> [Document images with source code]
--------------------
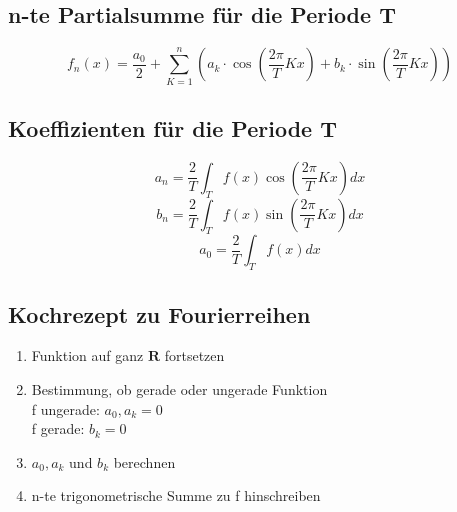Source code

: \subsection{n-te Partialsumme für die Periode T}
\[ \boxed{f_n(x) = \frac{a_0}{2} + \sum_{K=1}^n \left(a_k \cdot \cos \left(\frac{2 \pi}{T} K x\right) + b_k \cdot \sin\left(\frac{2 \pi}{T} K x\right)\right)} \]

\subsection{Koeffizienten für die Periode T}
\[ \boxed{a_n = \frac{2}{T} \int_T f(x) \cos(\frac{2 \pi}{T} K x) dx} \]
\[ \boxed{b_n = \frac{2}{T} \int_T f(x) \sin(\frac{2 \pi}{T} K x) dx} \]
\[ \boxed{a_0 = \frac{2}{T} \int_T f(x) dx
} \]

\subsection{Kochrezept zu Fourierreihen}
\begin{enumerate}
  \item Funktion auf ganz $\mathbf{R}$ fortsetzen
  \item Bestimmung, ob gerade oder ungerade Funktion\\
  f ungerade: $a_0, a_k = 0$\\
  f gerade: $b_k = 0$
  \item $a_0, a_k$ und $b_k$ berechnen
  \item n-te trigonometrische Summe zu f hinschreiben
\end{enumerate}


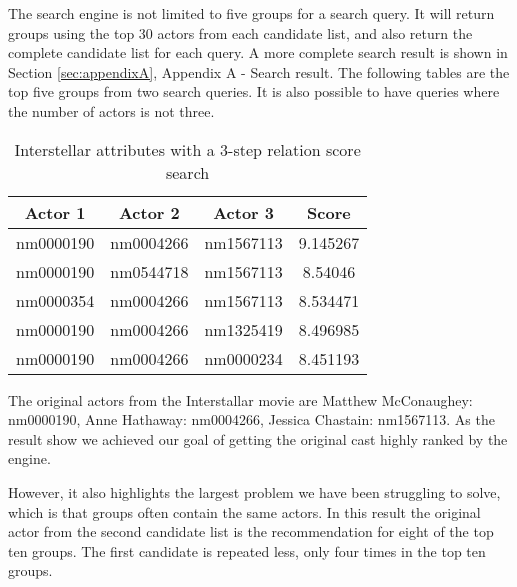 The search engine is not limited to five groups for a search query. It will return groups using the top 30 actors from each candidate list, and also return the complete candidate list for each query. A more complete search result is shown in Section \ref{sec:appendixA}, Appendix A - Search result. The following tables are the top five groups from two search queries. It is also possible to have queries where the number of actors is not three. 



\begin{table}[H]
\centering
    \begin{tabular}{ |c|c|c|c| } 
        \hline
        \textbf{Actor 1} & \textbf{Actor 2} & \textbf{Actor 3} & \textbf{Score} \\ 
        \hline
        nm0000190 & nm0004266 & nm1567113  & 9.145267 \\ 
        nm0000190 & nm0544718 & nm1567113  & 8.54046 \\ 
        nm0000354 & nm0004266 & nm1567113  & 8.534471 \\ 
        nm0000190 & nm0004266 & nm1325419  & 8.496985 \\ 
        nm0000190 & nm0004266 & nm0000234  & 8.451193 \\ 
        \hline
    \end{tabular}
	\caption{Interstellar attributes with a 3-step relation score search}
	\label{tab:3-step relation score}
\end{table}



The original actors from the Interstallar movie are Matthew McConaughey: nm0000190, Anne Hathaway: nm0004266, Jessica Chastain: nm1567113. As the result show we achieved our goal of getting the original cast highly ranked by the engine.

However, it also highlights the largest problem we have been struggling to solve, which is that groups often contain the same actors. In this result the original actor from the second candidate list is the recommendation for eight of the top ten groups. The first candidate is repeated less, only four times in the top ten groups.



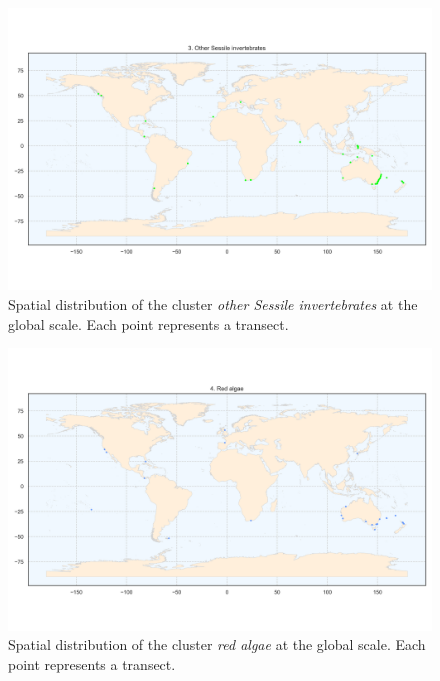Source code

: \begin{figure}
\hypertarget{fig:chap2figS5}{%
\centering
\includegraphics{03-Chapitre2/figures/supplementary/06-spatial-cluster_distribution_cluster_2.png}
\caption{Spatial distribution of the cluster \emph{other Sessile
invertebrates} at the global scale. Each point represents a
transect.}\label{fig:chap2figS5}
}
\end{figure}

\begin{figure}
\hypertarget{fig:chap2figS6}{%
\centering
\includegraphics{03-Chapitre2/figures/supplementary/06-spatial-cluster_distribution_cluster_3.png}
\caption{Spatial distribution of the cluster \emph{red algae} at the
global scale. Each point represents a transect.}\label{fig:chap2figS6}
}
\end{figure}

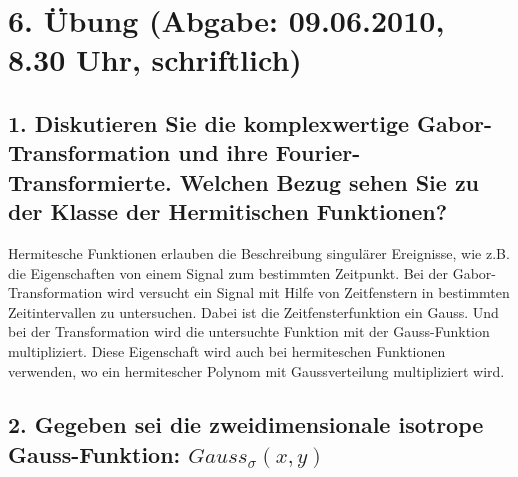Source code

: \section*{6. \"Ubung (Abgabe: 09.06.2010, 8.30 Uhr, schriftlich)}

\subsection*{1. Diskutieren Sie die komplexwertige Gabor-Transformation und ihre Fourier-Transformierte. Welchen Bezug sehen Sie zu der Klasse der Hermitischen Funktionen?}
Hermitesche Funktionen erlauben die Beschreibung singul\"arer Ereignisse, wie z.B. die Eigenschaften von einem Signal zum bestimmten Zeitpunkt. Bei der Gabor-Transformation wird versucht ein Signal mit Hilfe von Zeitfenstern in bestimmten Zeitintervallen zu untersuchen. Dabei ist die Zeitfensterfunktion ein Gauss. Und bei der Transformation wird die untersuchte Funktion mit der Gauss-Funktion multipliziert. Diese Eigenschaft wird auch bei hermiteschen Funktionen verwenden, wo ein hermitescher Polynom mit Gaussverteilung multipliziert wird.

\subsection*{2. Gegeben sei die zweidimensionale isotrope Gauss-Funktion: $Gauss_{\sigma}(x,y)$}
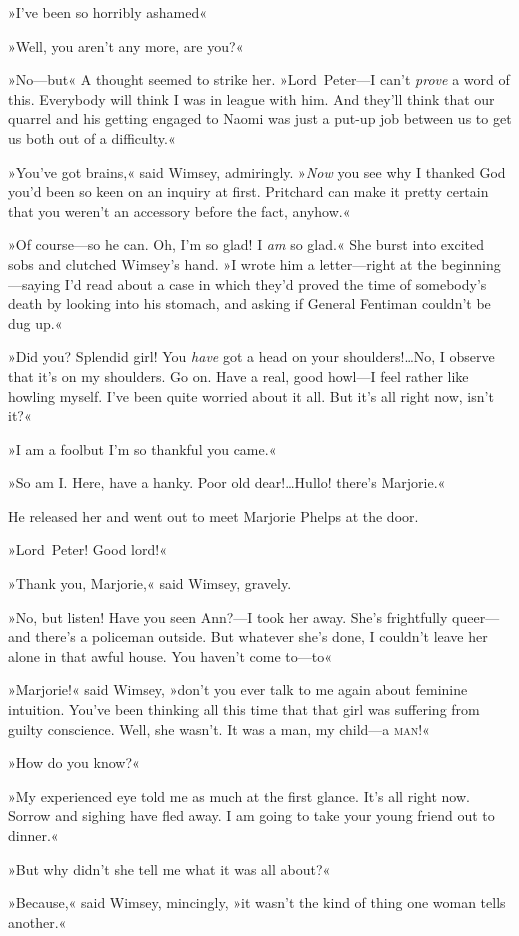 »I've been so horribly ashamed\longdash«

»Well, you aren't any more, are you?«

»No—but\longdash« A thought seemed to strike her. »Lord~Peter—I can't \textit{prove} a word of this. Everybody will think I was in league with him. And they'll think that our quarrel and his getting engaged to Naomi was just a put-up job between us to get us both out of a difficulty.«

»You've got brains,« said Wimsey, admiringly. »\textit{Now} you see why I thanked God you'd been so keen on an inquiry at first. Pritchard can make it pretty certain that you weren't an accessory before the fact, anyhow.«

»Of course—so he can. Oh, I'm so glad! I \textit{am} so glad.« She burst into excited sobs and clutched Wimsey's hand. »I wrote him a letter—right at the beginning—saying I'd read about a case in which they'd proved the time of somebody's death by looking into his stomach, and asking if General Fentiman couldn't be dug up.«

»Did you? Splendid girl! You \textit{have} got a head on your shoulders!\dots No, I observe that it's on my shoulders. Go on. Have a real, good howl—I feel rather like howling myself. I've been quite worried about it all. But it's all right now, isn't it?«

»I am a fool\textellipsis  but I'm so thankful you came.«

»So am I. Here, have a hanky. Poor old dear!\dots Hullo! there's Marjorie.«

He released her and went out to meet Marjorie Phelps at the door.

»Lord~Peter! Good lord!«

»Thank you, Marjorie,« said Wimsey, gravely.

»No, but listen! Have you seen Ann?—I took her away. She's frightfully queer—and there's a policeman outside. But whatever she's done, I couldn't leave her alone in that awful house. You haven't come to—to\longdash«

»Marjorie!« said Wimsey, »don't you ever talk to me again about feminine intuition. You've been thinking all this time that that girl was suffering from guilty conscience. Well, she wasn't. It was a man, my child—a \textsc{man}!«

»How do you know?«

»My experienced eye told me as much at the first glance. It's all right now. Sorrow and sighing have fled away. I am going to take your young friend out to dinner.«

»But why didn't she tell me what it was all about?«

»Because,« said Wimsey, mincingly, »it wasn't the kind of thing one woman tells another.«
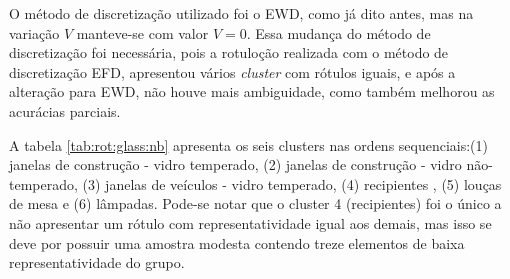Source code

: O método de discretização utilizado foi o EWD, como já dito antes, mas na variação ${V}$  manteve-se com valor ${V=0}$. Essa mudança do método de discretização foi necessária, pois a rotuloção realizada com o método de discretização EFD, apresentou vários \textit{cluster} com rótulos iguais, e após a alteração para EWD, não houve mais ambiguidade, como também melhorou as acurácias parciais. 

A tabela \ref{tab:rot:glass:nb} apresenta os seis clusters nas ordens sequenciais:(1) janelas de construção - vidro temperado, (2) janelas de construção - vidro não-temperado, (3) janelas de veículos - vidro temperado, (4) recipientes , (5) louças de mesa e (6) lâmpadas. Pode-se notar que o cluster 4 (recipientes) foi o único a não apresentar um rótulo com representatividade igual aos demais, mas isso se deve  por possuir  uma amostra modesta contendo  treze elementos de baixa representatividade do grupo.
--------------------
> [INSTRUCTIONS TO FOLLOW] Go through the records, tally the lines holding the word "girl", and give only the tally.

> [RESPONSE] 2